Une vague d’attentats ensanglante Charleroi. Morts et blessés s’accumulent. On soupçonne des mobiles religieux sous ces actes radicaux.
Augustin, jeune stagiaire au journal local, se trouve pris, malgré lui, au cœur des événements. Pour prouver qu’il n’est pas l’idiot que tout le monde croit, il mène son enquête. Pour cela, il possède un don unique : il voit à travers les visages, percevant autour de chaque personne les êtres minuscules — souvenirs, anges ou démons — qui la motivent ou la hantent.

Est-il un fou ? Ou le sage qui déchiffre la folie des autres ? Son investigation sur la violence et le sacré va l’amener à la rencontre dont nous rêvons tous…

Eric-Emmanuel Schmitt s’y entend pour transcrire l’existence la plus insignifiante de façon épatante. Augustin Trolliet, le personnage principal, intrigue dès le départ. Son côté anticonstitutionnel ne le rend pas forcément antipathique et au fil des pages, il devient plutôt de plus en plus sympathique. Disons que l’on se prend au jeu de cet être fantasque et farfelu.

L’auteur se met également lui même en scène, ce qui est assez rigolo. S’est-il dépeint tel qu’il est, tel qu’il aimerait être, a t-il fait d’Eric-Emmanuel Schmitt un personnage de roman fictif, on ne le saura pas !

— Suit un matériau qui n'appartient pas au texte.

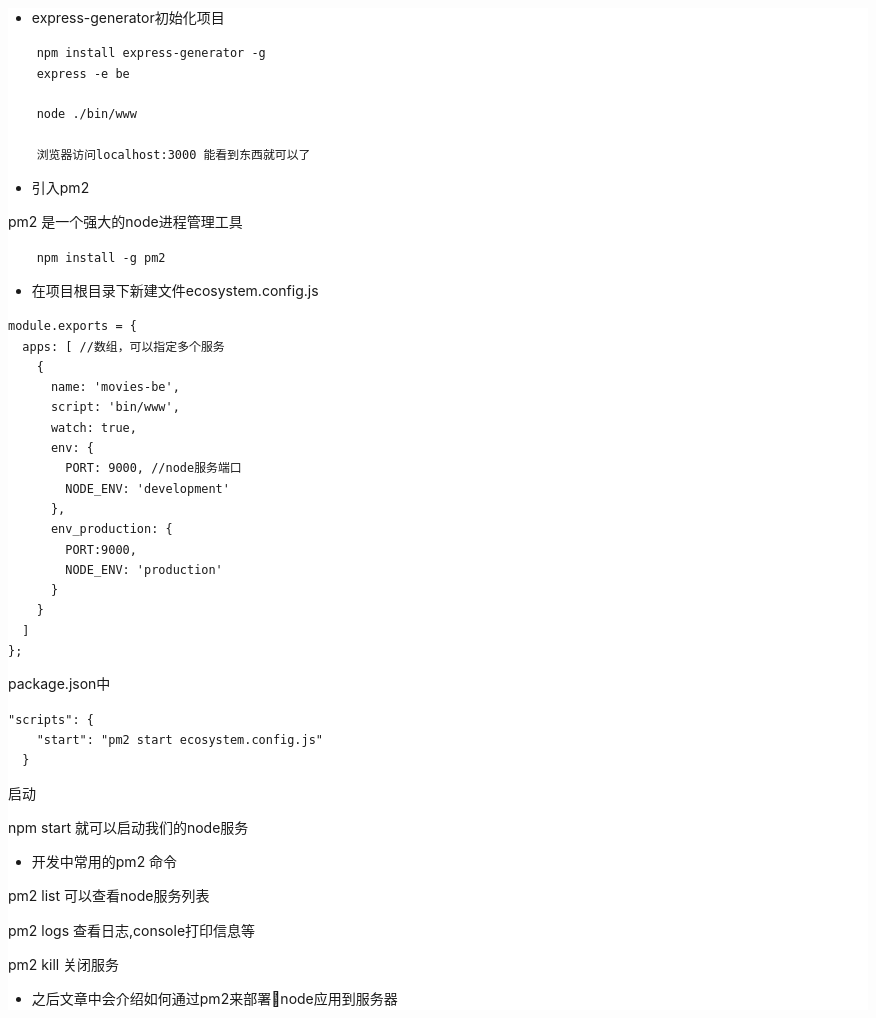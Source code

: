 - express-generator初始化项目

```
    npm install express-generator -g
    express -e be

    node ./bin/www 

    浏览器访问localhost:3000 能看到东西就可以了

```

- 引入pm2

pm2 是一个强大的node进程管理工具


```
    npm install -g pm2
```

- 在项目根目录下新建文件ecosystem.config.js

```
module.exports = {
  apps: [ //数组，可以指定多个服务
    {
      name: 'movies-be',
      script: 'bin/www',
      watch: true,
      env: {
        PORT: 9000, //node服务端口
        NODE_ENV: 'development'
      },
      env_production: {
        PORT:9000,
        NODE_ENV: 'production'
      }
    }
  ]
};

```

package.json中
```
"scripts": {
    "start": "pm2 start ecosystem.config.js"
  }
```

启动

npm start 就可以启动我们的node服务

- 开发中常用的pm2 命令

pm2 list 可以查看node服务列表

pm2 logs  查看日志,console打印信息等

pm2 kill 关闭服务

- 之后文章中会介绍如何通过pm2来部署node应用到服务器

Pourtant, même si j’ai apprécié l’histoire en elle-même et la façon dont elle est amenée, toute la partie, fort longue, centrée sur des débats philosophiques portant sur Dieu et la religion m’a plutôt ennuyée. Ces passages piétinaient et perdaient leur lectrice… Mais ceci n’est bien sûr ni plus ni moins qu’une affaire de goût !
Pour autant, l’intrigue est intéressante et la lecture agréable.